Abstract
The paper focuses on the issue of creating equivalence links in the domain of bilingual computational lexicography. The existing interlingual links between plWordNet and Princeton WordNet synsets (sets of synonymous lexical units – lemma and sense pairs) are re-analysed from the perspective of equivalence types as defined in traditional lexicography and translation. Special attention is paid to cognitive and translational equivalents. A proposal of mapping lexical units is presented. Three types of links are defined: super-strong equivalence, strong equivalence and weak implied equivalence. The strong equivalences have a common set of formal, semantic and usage features, with some of their values slightly loosened for strong equivalence. These will be introduced manually by trained lexicographers. The sense-mapping will partly draw on the results of the existing synset mapping. The lexicographers will analyse lists of pairs of synsets linked by interlingual relations such as synonymy, partial synonymy, hyponymy and hypernymy. They will also consult bilingual dictionaries and check translation probabilities in a parallel corpus. The results of the proposed mapping have great application potential in the area of natural language processing, translation and language learning.
About the authors
Ewa Rudnicka is a Research Associate at the Department of Computer Science and Management, Wroclaw University of Technology, Poland. Her research interests include computational bilingual lexicography, comparative linguistics, formal semantics, translation studies. She is the coordinator of the process of mapping plWordNet onto Princeton WordNet. She is a member of G4.19. Language Technology and Computational Linguistic Research Group.
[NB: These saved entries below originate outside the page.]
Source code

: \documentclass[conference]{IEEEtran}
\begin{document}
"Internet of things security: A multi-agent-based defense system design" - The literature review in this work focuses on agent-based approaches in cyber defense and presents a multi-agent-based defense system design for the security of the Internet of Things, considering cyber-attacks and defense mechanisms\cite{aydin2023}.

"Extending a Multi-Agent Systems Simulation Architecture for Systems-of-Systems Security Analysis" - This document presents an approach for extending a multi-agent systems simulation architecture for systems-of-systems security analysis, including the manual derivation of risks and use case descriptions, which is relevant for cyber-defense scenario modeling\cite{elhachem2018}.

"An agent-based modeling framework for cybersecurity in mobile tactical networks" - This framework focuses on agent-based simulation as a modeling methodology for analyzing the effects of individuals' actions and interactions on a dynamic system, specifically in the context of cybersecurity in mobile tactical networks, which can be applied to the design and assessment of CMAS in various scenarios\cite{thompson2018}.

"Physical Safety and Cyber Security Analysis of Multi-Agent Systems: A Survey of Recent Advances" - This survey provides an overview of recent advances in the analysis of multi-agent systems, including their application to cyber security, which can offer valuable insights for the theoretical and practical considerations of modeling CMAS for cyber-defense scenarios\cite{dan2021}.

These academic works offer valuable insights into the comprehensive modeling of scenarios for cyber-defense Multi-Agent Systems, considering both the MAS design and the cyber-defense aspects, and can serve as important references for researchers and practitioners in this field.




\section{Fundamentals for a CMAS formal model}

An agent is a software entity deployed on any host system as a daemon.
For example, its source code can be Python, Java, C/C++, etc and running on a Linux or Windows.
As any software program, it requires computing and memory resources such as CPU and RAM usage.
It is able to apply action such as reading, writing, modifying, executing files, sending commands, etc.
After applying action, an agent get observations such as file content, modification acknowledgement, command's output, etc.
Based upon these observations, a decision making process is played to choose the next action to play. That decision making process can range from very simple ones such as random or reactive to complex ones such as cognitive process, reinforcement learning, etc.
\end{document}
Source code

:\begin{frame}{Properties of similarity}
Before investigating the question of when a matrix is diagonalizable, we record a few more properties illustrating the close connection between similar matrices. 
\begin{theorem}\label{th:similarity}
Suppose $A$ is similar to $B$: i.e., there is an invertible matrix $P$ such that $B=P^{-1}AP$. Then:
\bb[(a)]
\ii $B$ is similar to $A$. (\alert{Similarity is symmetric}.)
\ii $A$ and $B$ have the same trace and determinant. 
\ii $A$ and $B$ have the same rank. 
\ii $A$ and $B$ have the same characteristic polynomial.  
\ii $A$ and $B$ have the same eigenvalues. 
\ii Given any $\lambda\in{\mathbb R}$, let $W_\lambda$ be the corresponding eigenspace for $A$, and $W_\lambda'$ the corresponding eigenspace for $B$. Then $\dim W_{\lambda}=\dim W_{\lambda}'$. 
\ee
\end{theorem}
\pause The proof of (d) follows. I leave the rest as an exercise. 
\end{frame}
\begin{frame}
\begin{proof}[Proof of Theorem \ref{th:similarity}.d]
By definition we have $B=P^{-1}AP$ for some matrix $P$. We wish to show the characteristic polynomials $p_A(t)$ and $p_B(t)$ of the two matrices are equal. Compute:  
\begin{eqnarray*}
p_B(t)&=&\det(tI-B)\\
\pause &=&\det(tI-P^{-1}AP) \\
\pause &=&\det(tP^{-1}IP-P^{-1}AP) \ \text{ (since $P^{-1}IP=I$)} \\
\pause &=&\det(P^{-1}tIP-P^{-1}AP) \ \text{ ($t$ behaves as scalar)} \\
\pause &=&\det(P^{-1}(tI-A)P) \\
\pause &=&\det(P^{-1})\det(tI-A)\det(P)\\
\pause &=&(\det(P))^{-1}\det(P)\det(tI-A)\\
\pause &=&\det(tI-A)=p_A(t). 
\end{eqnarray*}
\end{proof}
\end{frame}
Francis Bond is an Associate Professor at the Division of Linguistics and Multilingual Studies, Nanyang Technological University, Singapore. He worked on machine translation and natural language understanding in Japan, first at Nippon Telegraph and Telephone Corporation and then at the National Institute of Information and Communications Technology, where his focus was on open source natural language processing. He is an active member of the Deep Linguistic Processing with HPSG Initiative (DELPHIN) and the Global WordNet Association. His main research interest is in natural language understanding. Francis has developed and released wordnets for Chinese, Japanese, Malay and Indonesian and coordinates the Open Multilingual Wordnet.
Łukasz Grabowski is an Associate Professor at the Institute of English, University of Opole, Poland. His research interests include corpus linguistics, phraseology, formulaic language, translation studies and lexicography. He is also interested in computer-assisted methods of text analysis. He has published internationally in International Journal of Corpus Linguistics and English for Specific Purposes, among others. He is also Managing Editor of the journal Explorations: A Journal of Language and Literature.
Maciej Piasecki is an Associate Professor at the Department of Computer Science and Management, Wroclaw University of Technology, Poland. He is a Polish National Coordinator of CLARIN ERIC (www.clarin.eu) and a member of Global WordNet Association Board. He has been an initiator and is the leader of plWordNet project (a large wordnet of Polish) and is the leader of G 4.19. Language Technology and Computational Linguistic Research Group. His research interests cover different areas of natural language processing and engineering, computational lexicography, data extraction and information retrieval.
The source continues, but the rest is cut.